When you copy the listing, reproduce each line as it appears and omit every image.

"""

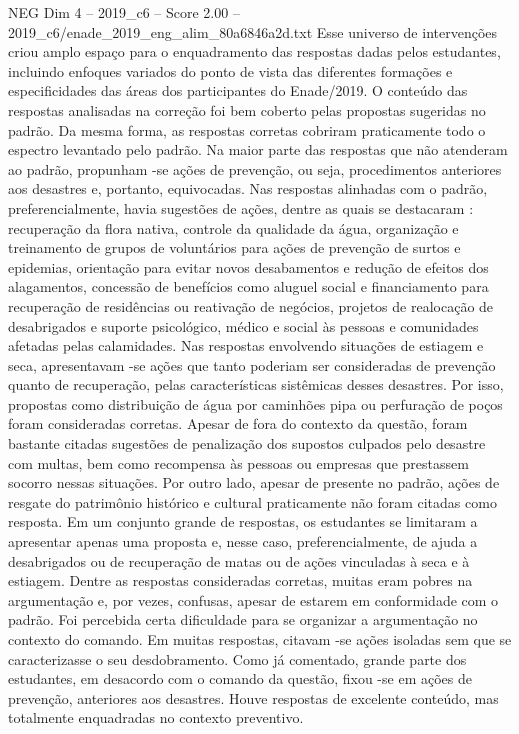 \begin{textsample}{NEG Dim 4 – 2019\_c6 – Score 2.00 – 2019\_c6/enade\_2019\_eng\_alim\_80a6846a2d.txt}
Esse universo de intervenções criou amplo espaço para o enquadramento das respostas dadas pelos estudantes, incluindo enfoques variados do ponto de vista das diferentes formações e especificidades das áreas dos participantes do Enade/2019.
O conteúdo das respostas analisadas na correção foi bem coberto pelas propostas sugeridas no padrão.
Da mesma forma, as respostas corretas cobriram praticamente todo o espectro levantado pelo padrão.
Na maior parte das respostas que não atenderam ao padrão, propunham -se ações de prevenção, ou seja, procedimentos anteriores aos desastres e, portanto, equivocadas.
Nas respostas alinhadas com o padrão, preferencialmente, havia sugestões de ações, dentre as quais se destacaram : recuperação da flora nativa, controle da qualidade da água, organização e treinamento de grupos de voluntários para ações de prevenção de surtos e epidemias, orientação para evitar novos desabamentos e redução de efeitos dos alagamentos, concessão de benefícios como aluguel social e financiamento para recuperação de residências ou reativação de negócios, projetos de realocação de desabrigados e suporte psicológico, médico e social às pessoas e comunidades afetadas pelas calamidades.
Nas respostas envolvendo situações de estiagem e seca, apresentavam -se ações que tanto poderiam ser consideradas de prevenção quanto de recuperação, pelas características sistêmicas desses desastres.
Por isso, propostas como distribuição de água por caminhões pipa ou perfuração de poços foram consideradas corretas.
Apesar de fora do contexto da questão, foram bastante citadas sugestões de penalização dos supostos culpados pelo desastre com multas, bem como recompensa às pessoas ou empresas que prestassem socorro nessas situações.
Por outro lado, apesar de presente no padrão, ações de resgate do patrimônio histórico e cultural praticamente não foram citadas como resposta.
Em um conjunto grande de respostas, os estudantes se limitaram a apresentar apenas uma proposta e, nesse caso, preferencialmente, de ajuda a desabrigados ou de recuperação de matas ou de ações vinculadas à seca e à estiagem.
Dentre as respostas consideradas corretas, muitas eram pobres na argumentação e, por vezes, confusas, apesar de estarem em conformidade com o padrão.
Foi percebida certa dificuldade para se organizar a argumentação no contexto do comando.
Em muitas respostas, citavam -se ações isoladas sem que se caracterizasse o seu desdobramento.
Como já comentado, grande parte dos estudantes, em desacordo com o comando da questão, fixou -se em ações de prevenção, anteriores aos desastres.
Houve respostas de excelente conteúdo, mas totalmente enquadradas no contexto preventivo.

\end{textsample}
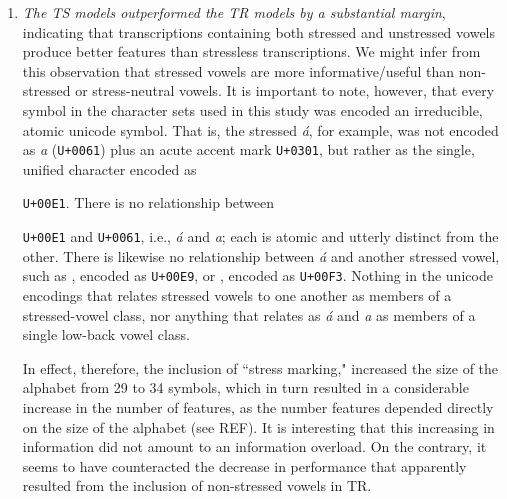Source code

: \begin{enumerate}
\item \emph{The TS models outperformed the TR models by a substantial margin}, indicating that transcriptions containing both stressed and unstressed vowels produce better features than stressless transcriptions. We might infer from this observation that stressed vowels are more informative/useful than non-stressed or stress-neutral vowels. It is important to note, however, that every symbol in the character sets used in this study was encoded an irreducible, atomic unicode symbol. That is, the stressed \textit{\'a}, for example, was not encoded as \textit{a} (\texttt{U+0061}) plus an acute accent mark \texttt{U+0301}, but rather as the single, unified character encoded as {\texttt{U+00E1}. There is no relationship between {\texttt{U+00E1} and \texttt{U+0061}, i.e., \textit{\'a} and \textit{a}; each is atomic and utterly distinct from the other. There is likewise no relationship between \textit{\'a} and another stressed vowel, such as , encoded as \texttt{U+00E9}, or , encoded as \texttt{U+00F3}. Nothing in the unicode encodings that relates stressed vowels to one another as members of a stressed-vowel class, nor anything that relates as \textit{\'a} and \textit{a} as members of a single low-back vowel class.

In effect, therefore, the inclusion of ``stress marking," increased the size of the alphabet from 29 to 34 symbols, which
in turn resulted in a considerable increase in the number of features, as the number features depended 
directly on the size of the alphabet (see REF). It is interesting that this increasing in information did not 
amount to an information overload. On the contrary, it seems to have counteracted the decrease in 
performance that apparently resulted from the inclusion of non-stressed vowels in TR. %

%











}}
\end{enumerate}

"""

Reply
 \begin{textsample}{NEG Dim 4 – 2019\_c6 – Score 2.00 – 2019\_c6/enade\_2019\_eng\_alim\_80a6846a2d.txt}
Esse universo de intervenções criou amplo espaço para o enquadramento das respostas dadas pelos estudantes, incluindo enfoques variados do ponto de vista das diferentes formações e especificidades das áreas dos participantes do Enade/2019.
O conteúdo das respostas analisadas na correção foi bem coberto pelas propostas sugeridas no padrão.
Da mesma forma, as respostas corretas cobriram praticamente todo o espectro levantado pelo padrão.
Na maior parte das respostas que não atenderam ao padrão, propunham -se ações de prevenção, ou seja, procedimentos anteriores aos desastres e, portanto, equivocadas.
Nas respostas alinhadas com o padrão, preferencialmente, havia sugestões de ações, dentre as quais se destacaram : recuperação da flora nativa, controle da qualidade da água, organização e treinamento de grupos de voluntários para ações de prevenção de surtos e epidemias, orientação para evitar novos desabamentos e redução de efeitos dos alagamentos, concessão de benefícios como aluguel social e financiamento para recuperação de residências ou reativação de negócios, projetos de realocação de desabrigados e suporte psicológico, médico e social às pessoas e comunidades afetadas pelas calamidades.
Nas respostas envolvendo situações de estiagem e seca, apresentavam -se ações que tanto poderiam ser consideradas de prevenção quanto de recuperação, pelas características sistêmicas desses desastres.
Por isso, propostas como distribuição de água por caminhões pipa ou perfuração de poços foram consideradas corretas.
Apesar de fora do contexto da questão, foram bastante citadas sugestões de penalização dos supostos culpados pelo desastre com multas, bem como recompensa às pessoas ou empresas que prestassem socorro nessas situações.
Por outro lado, apesar de presente no padrão, ações de resgate do patrimônio histórico e cultural praticamente não foram citadas como resposta.
Em um conjunto grande de respostas, os estudantes se limitaram a apresentar apenas uma proposta e, nesse caso, preferencialmente, de ajuda a desabrigados ou de recuperação de matas ou de ações vinculadas à seca e à estiagem.
Dentre as respostas consideradas corretas, muitas eram pobres na argumentação e, por vezes, confusas, apesar de estarem em conformidade com o padrão.
Foi percebida certa dificuldade para se organizar a argumentação no contexto do comando.
Em muitas respostas, citavam -se ações isoladas sem que se caracterizasse o seu desdobramento.
Como já comentado, grande parte dos estudantes, em desacordo com o comando da questão, fixou -se em ações de prevenção, anteriores aos desastres.
Houve respostas de excelente conteúdo, mas totalmente enquadradas no contexto preventivo.

\end{textsample}
Source code

: \begin{enumerate}
\item \emph{The TS models outperformed the TR models by a substantial margin}, indicating that transcriptions containing both stressed and unstressed vowels produce better features than stressless transcriptions. We might infer from this observation that stressed vowels are more informative/useful than non-stressed or stress-neutral vowels. It is important to note, however, that every symbol in the character sets used in this study was encoded an irreducible, atomic unicode symbol. That is, the stressed \textit{\'a}, for example, was not encoded as \textit{a} (\texttt{U+0061}) plus an acute accent mark \texttt{U+0301}, but rather as the single, unified character encoded as {\texttt{U+00E1}. There is no relationship between {\texttt{U+00E1} and \texttt{U+0061}, i.e., \textit{\'a} and \textit{a}; each is atomic and utterly distinct from the other. There is likewise no relationship between \textit{\'a} and another stressed vowel, such as , encoded as \texttt{U+00E9}, or , encoded as \texttt{U+00F3}. Nothing in the unicode encodings that relates stressed vowels to one another as members of a stressed-vowel class, nor anything that relates as \textit{\'a} and \textit{a} as members of a single low-back vowel class.

In effect, therefore, the inclusion of ``stress marking," increased the size of the alphabet from 29 to 34 symbols, which
in turn resulted in a considerable increase in the number of features, as the number features depended 
directly on the size of the alphabet (see REF). It is interesting that this increasing in information did not 
amount to an information overload. On the contrary, it seems to have counteracted the decrease in 
performance that apparently resulted from the inclusion of non-stressed vowels in TR. %

%











}}
\end{enumerate}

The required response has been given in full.